Source texts of formatted documents:
——————————
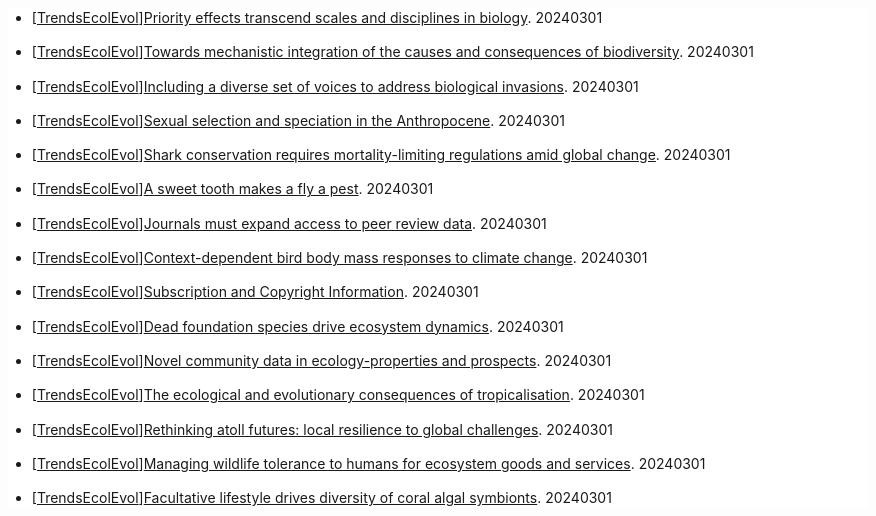   - \[[TrendsEcolEvol](https://www.sciencedirect.com/journal/trends-in-ecology-and-evolution)\][Priority effects transcend scales and disciplines in biology](https://www.sciencedirect.com/science/article/pii/S0169534724000417?dgcid=rss_sd_all).  	20240301

  - \[[TrendsEcolEvol](https://www.sciencedirect.com/journal/trends-in-ecology-and-evolution)\][Towards mechanistic integration of the causes and consequences of biodiversity](https://www.sciencedirect.com/science/article/pii/S0169534724000545?dgcid=rss_sd_all).  	20240301

  - \[[TrendsEcolEvol](https://www.sciencedirect.com/journal/trends-in-ecology-and-evolution)\][Including a diverse set of voices to address biological invasions](https://www.sciencedirect.com/science/article/pii/S0169534724000557?dgcid=rss_sd_all).  	20240301

  - \[[TrendsEcolEvol](https://www.sciencedirect.com/journal/trends-in-ecology-and-evolution)\][Sexual selection and speciation in the Anthropocene](https://www.sciencedirect.com/science/article/pii/S0169534724000429?dgcid=rss_sd_all).  	20240301

  - \[[TrendsEcolEvol](https://www.sciencedirect.com/journal/trends-in-ecology-and-evolution)\][Shark conservation requires mortality-limiting regulations amid global change](https://www.sciencedirect.com/science/article/pii/S0169534724000570?dgcid=rss_sd_all).  	20240301

  - \[[TrendsEcolEvol](https://www.sciencedirect.com/journal/trends-in-ecology-and-evolution)\][A sweet tooth makes a fly a pest](https://www.sciencedirect.com/science/article/pii/S0169534724000582?dgcid=rss_sd_all).  	20240301

  - \[[TrendsEcolEvol](https://www.sciencedirect.com/journal/trends-in-ecology-and-evolution)\][Journals must expand access to peer review data](https://www.sciencedirect.com/science/article/pii/S0169534724000405?dgcid=rss_sd_all).  	20240301

  - \[[TrendsEcolEvol](https://www.sciencedirect.com/journal/trends-in-ecology-and-evolution)\][Context-dependent bird body mass responses to climate change](https://www.sciencedirect.com/science/article/pii/S0169534724000569?dgcid=rss_sd_all).  	20240301

  - \[[TrendsEcolEvol](https://www.sciencedirect.com/journal/trends-in-ecology-and-evolution)\][Subscription and Copyright Information](https://www.sciencedirect.com/science/article/pii/S0169534724000272?dgcid=rss_sd_all).  	20240301

  - \[[TrendsEcolEvol](https://www.sciencedirect.com/journal/trends-in-ecology-and-evolution)\][Dead foundation species drive ecosystem dynamics](https://www.sciencedirect.com/science/article/pii/S0169534723002689?dgcid=rss_sd_all).  	20240301

  - \[[TrendsEcolEvol](https://www.sciencedirect.com/journal/trends-in-ecology-and-evolution)\][Novel community data in ecology-properties and prospects](https://www.sciencedirect.com/science/article/pii/S0169534723002653?dgcid=rss_sd_all).  	20240301

  - \[[TrendsEcolEvol](https://www.sciencedirect.com/journal/trends-in-ecology-and-evolution)\][The ecological and evolutionary consequences of tropicalisation](https://www.sciencedirect.com/science/article/pii/S0169534723002732?dgcid=rss_sd_all).  	20240301

  - \[[TrendsEcolEvol](https://www.sciencedirect.com/journal/trends-in-ecology-and-evolution)\][Rethinking atoll futures: local resilience to global challenges](https://www.sciencedirect.com/science/article/pii/S0169534723002987?dgcid=rss_sd_all).  	20240301

  - \[[TrendsEcolEvol](https://www.sciencedirect.com/journal/trends-in-ecology-and-evolution)\][Managing wildlife tolerance to humans for ecosystem goods and services](https://www.sciencedirect.com/science/article/pii/S0169534723002756?dgcid=rss_sd_all).  	20240301

  - \[[TrendsEcolEvol](https://www.sciencedirect.com/journal/trends-in-ecology-and-evolution)\][Facultative lifestyle drives diversity of coral algal symbionts](https://www.sciencedirect.com/science/article/pii/S0169534723002707?dgcid=rss_sd_all).  	20240301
——————————
_WHAT YOU WILL DO_
Every entry, word for word: repeat it, but skip the images.

_TASK ANSWER_
   - \[[TrendsEcolEvol](https://www.sciencedirect.com/journal/trends-in-ecology-and-evolution)\][Priority effects transcend scales and disciplines in biology](https://www.sciencedirect.com/science/article/pii/S0169534724000417?dgcid=rss_sd_all).  	20240301

  - \[[TrendsEcolEvol](https://www.sciencedirect.com/journal/trends-in-ecology-and-evolution)\][Towards mechanistic integration of the causes and consequences of biodiversity](https://www.sciencedirect.com/science/article/pii/S0169534724000545?dgcid=rss_sd_all).  	20240301

  - \[[TrendsEcolEvol](https://www.sciencedirect.com/journal/trends-in-ecology-and-evolution)\][Including a diverse set of voices to address biological invasions](https://www.sciencedirect.com/science/article/pii/S0169534724000557?dgcid=rss_sd_all).  	20240301

  - \[[TrendsEcolEvol](https://www.sciencedirect.com/journal/trends-in-ecology-and-evolution)\][Sexual selection and speciation in the Anthropocene](https://www.sciencedirect.com/science/article/pii/S0169534724000429?dgcid=rss_sd_all).  	20240301

  - \[[TrendsEcolEvol](https://www.sciencedirect.com/journal/trends-in-ecology-and-evolution)\][Shark conservation requires mortality-limiting regulations amid global change](https://www.sciencedirect.com/science/article/pii/S0169534724000570?dgcid=rss_sd_all).  	20240301

  - \[[TrendsEcolEvol](https://www.sciencedirect.com/journal/trends-in-ecology-and-evolution)\][A sweet tooth makes a fly a pest](https://www.sciencedirect.com/science/article/pii/S0169534724000582?dgcid=rss_sd_all).  	20240301

  - \[[TrendsEcolEvol](https://www.sciencedirect.com/journal/trends-in-ecology-and-evolution)\][Journals must expand access to peer review data](https://www.sciencedirect.com/science/article/pii/S0169534724000405?dgcid=rss_sd_all).  	20240301

  - \[[TrendsEcolEvol](https://www.sciencedirect.com/journal/trends-in-ecology-and-evolution)\][Context-dependent bird body mass responses to climate change](https://www.sciencedirect.com/science/article/pii/S0169534724000569?dgcid=rss_sd_all).  	20240301

  - \[[TrendsEcolEvol](https://www.sciencedirect.com/journal/trends-in-ecology-and-evolution)\][Subscription and Copyright Information](https://www.sciencedirect.com/science/article/pii/S0169534724000272?dgcid=rss_sd_all).  	20240301

  - \[[TrendsEcolEvol](https://www.sciencedirect.com/journal/trends-in-ecology-and-evolution)\][Dead foundation species drive ecosystem dynamics](https://www.sciencedirect.com/science/article/pii/S0169534723002689?dgcid=rss_sd_all).  	20240301

  - \[[TrendsEcolEvol](https://www.sciencedirect.com/journal/trends-in-ecology-and-evolution)\][Novel community data in ecology-properties and prospects](https://www.sciencedirect.com/science/article/pii/S0169534723002653?dgcid=rss_sd_all).  	20240301

  - \[[TrendsEcolEvol](https://www.sciencedirect.com/journal/trends-in-ecology-and-evolution)\][The ecological and evolutionary consequences of tropicalisation](https://www.sciencedirect.com/science/article/pii/S0169534723002732?dgcid=rss_sd_all).  	20240301

  - \[[TrendsEcolEvol](https://www.sciencedirect.com/journal/trends-in-ecology-and-evolution)\][Rethinking atoll futures: local resilience to global challenges](https://www.sciencedirect.com/science/article/pii/S0169534723002987?dgcid=rss_sd_all).  	20240301

  - \[[TrendsEcolEvol](https://www.sciencedirect.com/journal/trends-in-ecology-and-evolution)\][Managing wildlife tolerance to humans for ecosystem goods and services](https://www.sciencedirect.com/science/article/pii/S0169534723002756?dgcid=rss_sd_all).  	20240301

  - \[[TrendsEcolEvol](https://www.sciencedirect.com/journal/trends-in-ecology-and-evolution)\][Facultative lifestyle drives diversity of coral algal symbionts](https://www.sciencedirect.com/science/article/pii/S0169534723002707?dgcid=rss_sd_all).  	20240301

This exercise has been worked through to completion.